Jihadistas moderados?

Khayti prefere ser otimista, mesmo sabendo que não será fácil. A Síria enfrenta enormes desafios. “A economia está em ruínas, a situação de segurança também é frágil”, diz. Após quase 14 anos de guerra e o devastador terremoto de 2023, grandes partes do país, da economia e da infraestrutura estão destruídas.

Há apenas algumas horas de eletricidade por dia. Segundo a Médicos Sem Fronteiras, 16,7 milhões dos 21,3 milhões de sírios dependem de ajuda humanitária. O Unicef estima que 2 milhões de crianças não frequentam a escola, e 7 mil escolas foram destruídas durante a guerra.

Hoje quem ocupa o Palácio Presidencial é Ahmed al-Shara, presidente interino da Síria desde o fim de janeiro. Ele já foi chamado de muitas coisas nos últimos meses: líder rebelde, novo homem forte da Síria, islamista, ex-terrorista, jihadista. Se muitos rejeitam as práticas do HTS, outros apoiam Shara como o libertador de Damasco e dizem: “Contra Jolani, mas com Shara”.

Há grande ceticismo em relação aos novos ocupantes do Palácio Presidencial. Mas muitos sírios estão tentando se concentrar na reconstrução do país. Os antigos jihadistas se apresentam como moderados, e a população espera que essa impressão se confirme.

Khayti, que viveu em Idlib sob o governo do HTS, conta que há um ano houve protestos contra os então governantes da cidade, e lembra que sofreu restrições em seu trabalho como chefe de uma organização para mulheres. “Em Idlib eles tinham um outro papel, agora são responsáveis por toda a Síria. Mas posso garantir uma coisa: se algo der errado, certamente não vamos aceitar.”
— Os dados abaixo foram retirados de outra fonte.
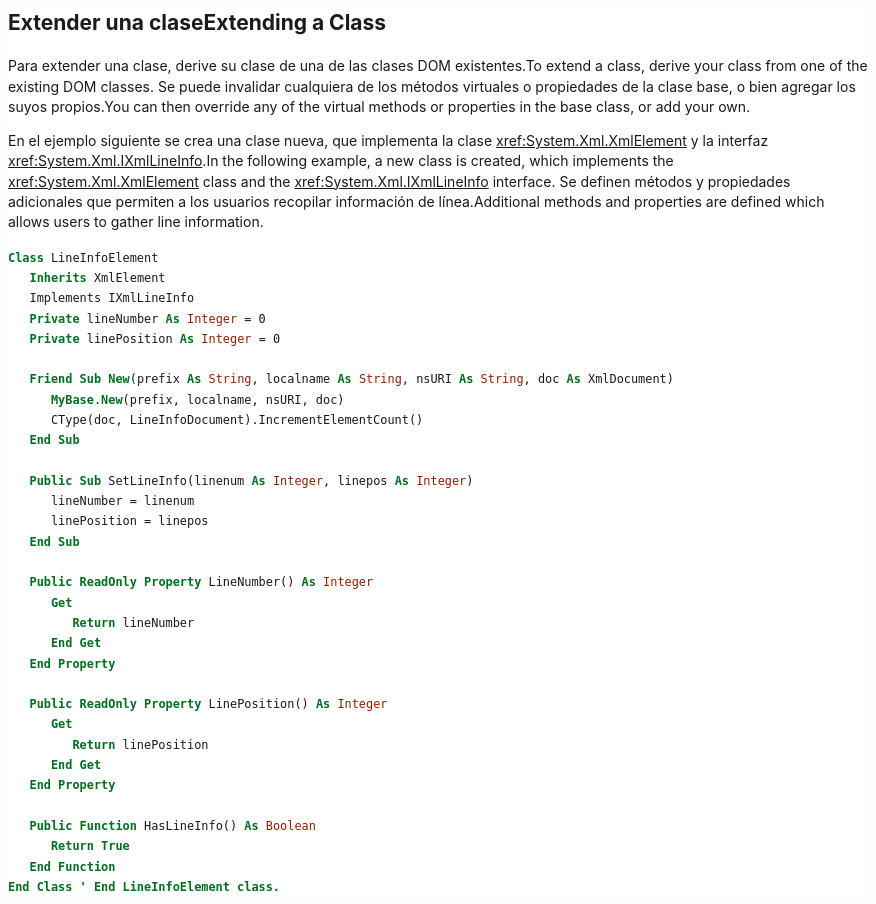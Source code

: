 ## <a name="extending-a-class"></a><span data-ttu-id="62b16-120">Extender una clase</span><span class="sxs-lookup"><span data-stu-id="62b16-120">Extending a Class</span></span>

<span data-ttu-id="62b16-121">Para extender una clase, derive su clase de una de las clases DOM existentes.</span><span class="sxs-lookup"><span data-stu-id="62b16-121">To extend a class, derive your class from one of the existing DOM classes.</span></span> <span data-ttu-id="62b16-122">Se puede invalidar cualquiera de los métodos virtuales o propiedades de la clase base, o bien agregar los suyos propios.</span><span class="sxs-lookup"><span data-stu-id="62b16-122">You can then override any of the virtual methods or properties in the base class, or add your own.</span></span>

<span data-ttu-id="62b16-123">En el ejemplo siguiente se crea una clase nueva, que implementa la clase <xref:System.Xml.XmlElement> y la interfaz <xref:System.Xml.IXmlLineInfo>.</span><span class="sxs-lookup"><span data-stu-id="62b16-123">In the following example, a new class is created, which implements the <xref:System.Xml.XmlElement> class and the <xref:System.Xml.IXmlLineInfo> interface.</span></span> <span data-ttu-id="62b16-124">Se definen métodos y propiedades adicionales que permiten a los usuarios recopilar información de línea.</span><span class="sxs-lookup"><span data-stu-id="62b16-124">Additional methods and properties are defined which allows users to gather line information.</span></span>

```vb
Class LineInfoElement
   Inherits XmlElement
   Implements IXmlLineInfo
   Private lineNumber As Integer = 0
   Private linePosition As Integer = 0

   Friend Sub New(prefix As String, localname As String, nsURI As String, doc As XmlDocument)
      MyBase.New(prefix, localname, nsURI, doc)
      CType(doc, LineInfoDocument).IncrementElementCount()
   End Sub

   Public Sub SetLineInfo(linenum As Integer, linepos As Integer)
      lineNumber = linenum
      linePosition = linepos
   End Sub

   Public ReadOnly Property LineNumber() As Integer
      Get
         Return lineNumber
      End Get
   End Property

   Public ReadOnly Property LinePosition() As Integer
      Get
         Return linePosition
      End Get
   End Property

   Public Function HasLineInfo() As Boolean
      Return True
   End Function
End Class ' End LineInfoElement class.
```
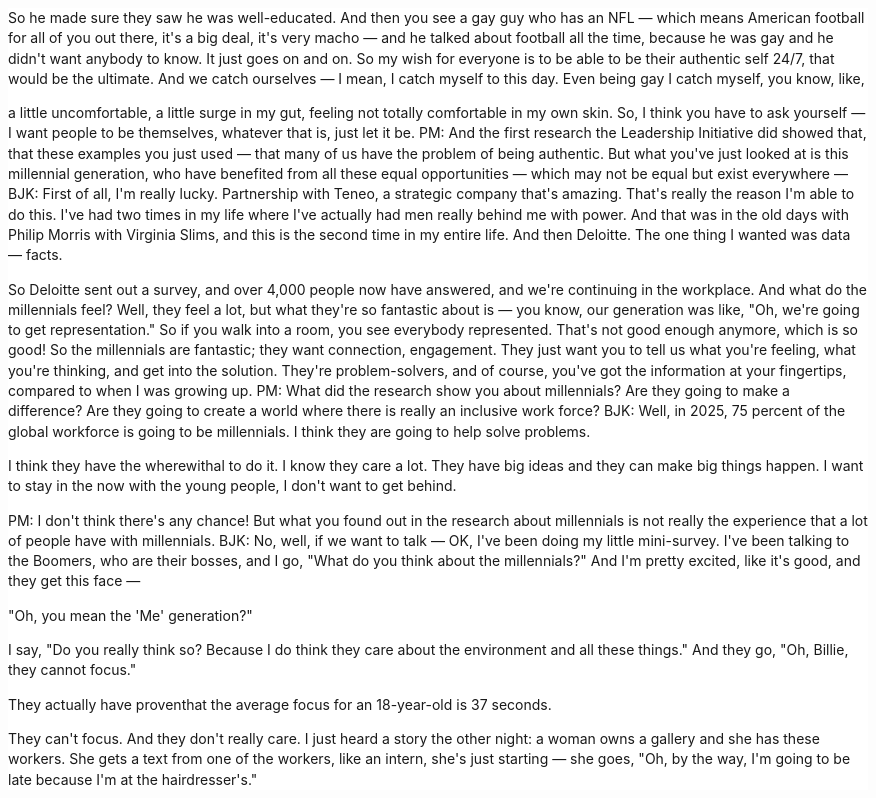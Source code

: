 So he made sure they saw he was well-educated. And then you see a gay guy who has an NFL —
which means American football for all of you out there, it's a big deal, it's very macho —
and he talked about football all the time, because he was gay and he didn't want anybody
to know. It just goes on and on. So my wish for everyone is to be able to be their
authentic self 24/7, that would be the ultimate. And we catch ourselves — I mean, I catch
myself to this day. Even being gay I catch myself, you know, like,

a little uncomfortable, a little surge in my gut, feeling not totally comfortable in my
own skin. So, I think you have to ask yourself — I want people to be themselves, whatever
that is, just let it be. PM: And the first research the Leadership Initiative did showed
that, that these examples you just used — that many of us have the problem of being
authentic. But what you've just looked at is this millennial generation, who have
benefited from all these equal opportunities — which may not be equal but exist everywhere
—BJK: First of all, I'm really lucky. Partnership with Teneo, a strategic company that's
amazing. That's really the reason I'm able to do this. I've had two times in my life where
I've actually had men really behind me with power. And that was in the old days with
Philip Morris with Virginia Slims, and this is the second time in my entire life. And then
Deloitte. The one thing I wanted was data — facts.

So Deloitte sent out a survey, and over 4,000 people now have answered, and we're
continuing in the workplace. And what do the millennials feel? Well, they feel a lot, but
what they're so fantastic about is — you know, our generation was like, "Oh, we're going
to get representation." So if you walk into a room, you see everybody represented. That's
not good enough anymore, which is so good! So the millennials are fantastic; they want
connection, engagement. They just want you to tell us what you're feeling, what you're
thinking, and get into the solution. They're problem-solvers, and of course, you've got
the information at your fingertips, compared to when I was growing up. PM: What did the
research show you about millennials? Are they going to make a difference? Are they going
to create a world where there is really an inclusive work force? BJK: Well, in 2025, 75
percent of the global workforce is going to be millennials. I think they are going to help
solve problems.

I think they have the wherewithal to do it. I know they care a lot. They have big ideas
and they can make big things happen. I want to stay in the now with the young people, I
don't want to get behind.

PM: I don't think there's any chance! But what you found out in the research about
millennials is not really the experience that a lot of people have with millennials. BJK:
No, well, if we want to talk — OK, I've been doing my little mini-survey. I've been
talking to the Boomers, who are their bosses, and I go, "What do you think about the
millennials?" And I'm pretty excited, like it's good, and they get this face
—

"Oh, you mean the 'Me' generation?"

I say, "Do you really think so? Because I do think they care about the environment and all
these things." And they go, "Oh, Billie, they cannot focus."

They actually have proventhat the average focus for an 18-year-old is 37
seconds.

They can't focus. And they don't really care. I just heard a story the other night: a
woman owns a gallery and she has these workers. She gets a text from one of the workers,
like an intern, she's just starting — she goes, "Oh, by the way, I'm going to be late
because I'm at the hairdresser's."
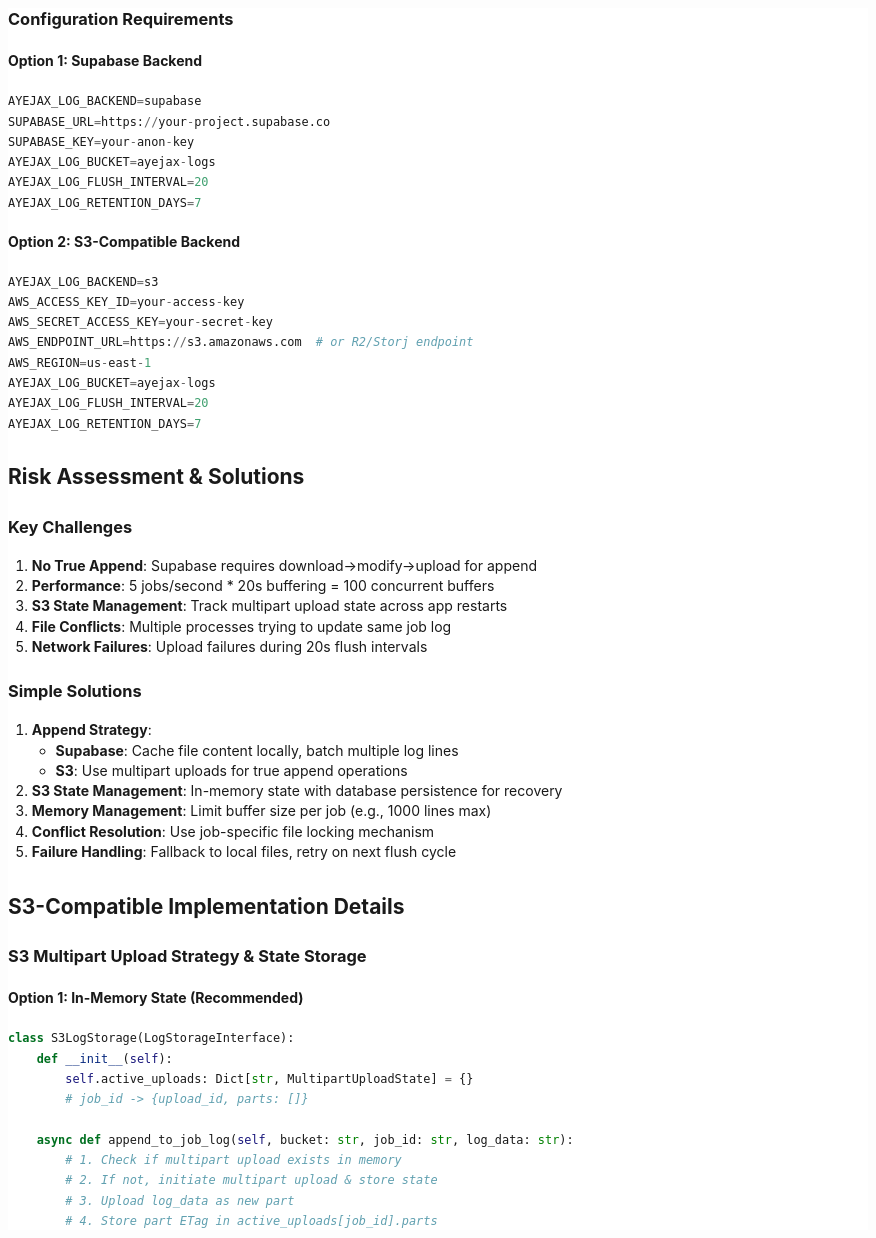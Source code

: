 ### Configuration Requirements

#### Option 1: Supabase Backend
```python
AYEJAX_LOG_BACKEND=supabase
SUPABASE_URL=https://your-project.supabase.co
SUPABASE_KEY=your-anon-key
AYEJAX_LOG_BUCKET=ayejax-logs
AYEJAX_LOG_FLUSH_INTERVAL=20
AYEJAX_LOG_RETENTION_DAYS=7
```

#### Option 2: S3-Compatible Backend
```python
AYEJAX_LOG_BACKEND=s3
AWS_ACCESS_KEY_ID=your-access-key
AWS_SECRET_ACCESS_KEY=your-secret-key
AWS_ENDPOINT_URL=https://s3.amazonaws.com  # or R2/Storj endpoint
AWS_REGION=us-east-1
AYEJAX_LOG_BUCKET=ayejax-logs
AYEJAX_LOG_FLUSH_INTERVAL=20
AYEJAX_LOG_RETENTION_DAYS=7
```

## Risk Assessment & Solutions

### Key Challenges
1. **No True Append**: Supabase requires download→modify→upload for append
2. **Performance**: 5 jobs/second * 20s buffering = 100 concurrent buffers
3. **S3 State Management**: Track multipart upload state across app restarts
4. **File Conflicts**: Multiple processes trying to update same job log
5. **Network Failures**: Upload failures during 20s flush intervals

### Simple Solutions
1. **Append Strategy**: 
   - **Supabase**: Cache file content locally, batch multiple log lines
   - **S3**: Use multipart uploads for true append operations
2. **S3 State Management**: In-memory state with database persistence for recovery
3. **Memory Management**: Limit buffer size per job (e.g., 1000 lines max)
4. **Conflict Resolution**: Use job-specific file locking mechanism
5. **Failure Handling**: Fallback to local files, retry on next flush cycle

## S3-Compatible Implementation Details

### S3 Multipart Upload Strategy & State Storage

#### Option 1: In-Memory State (Recommended)
```python
class S3LogStorage(LogStorageInterface):
    def __init__(self):
        self.active_uploads: Dict[str, MultipartUploadState] = {}
        # job_id -> {upload_id, parts: []}
    
    async def append_to_job_log(self, bucket: str, job_id: str, log_data: str):
        # 1. Check if multipart upload exists in memory
        # 2. If not, initiate multipart upload & store state
        # 3. Upload log_data as new part
        # 4. Store part ETag in active_uploads[job_id].parts
```
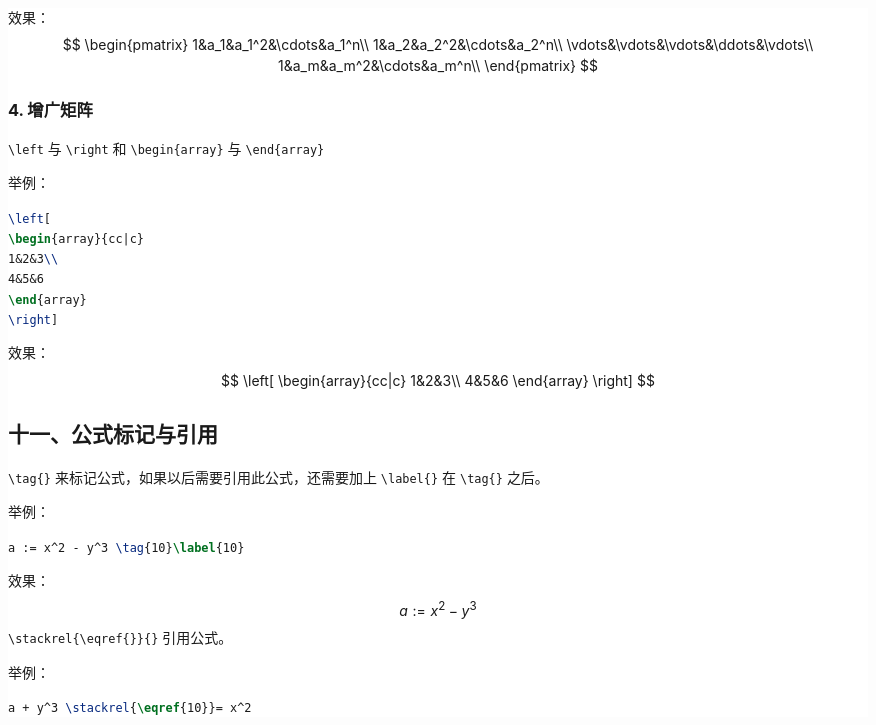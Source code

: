 效果：
$$
\begin{pmatrix}
1&a_1&a_1^2&\cdots&a_1^n\\
1&a_2&a_2^2&\cdots&a_2^n\\
\vdots&\vdots&\vdots&\ddots&\vdots\\
1&a_m&a_m^2&\cdots&a_m^n\\
\end{pmatrix}
$$

### 4. 增广矩阵

`\left` 与 `\right` 和 `\begin{array}` 与 `\end{array}`

举例：

```latex
\left[
\begin{array}{cc|c}
1&2&3\\
4&5&6
\end{array}
\right]
```

效果：
$$
\left[
\begin{array}{cc|c}
1&2&3\\
4&5&6
\end{array}
\right]
$$



## 十一、公式标记与引用

`\tag{}` 来标记公式，如果以后需要引用此公式，还需要加上 `\label{}` 在 `\tag{}` 之后。

举例：

```latex
a := x^2 - y^3 \tag{10}\label{10}
```

效果：
$$
a := x^2 - y^3 \label{10}
$$
`\stackrel{\eqref{}}{}` 引用公式。

举例：

```latex
a + y^3 \stackrel{\eqref{10}}= x^2
```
Khayti segue firme na sua crença num futuro mais justo para a Síria, e hoje se divide entre Idlib e Duma. “Somos uma sociedade nova, que conhece seus direitos e não se deixará ser novamente oprimida.” Seu plano é abrir mais centros femininos em outras cidades, a fim de incentivar ainda mais mulheres a se tornarem politicamente ativas. Ela também quer criar uma organização para proteger o meio ambiente. “Todo país que quiser nos ajudar na reconstrução é bem-vindo. Mas não queremos mais interferência estrangeira.”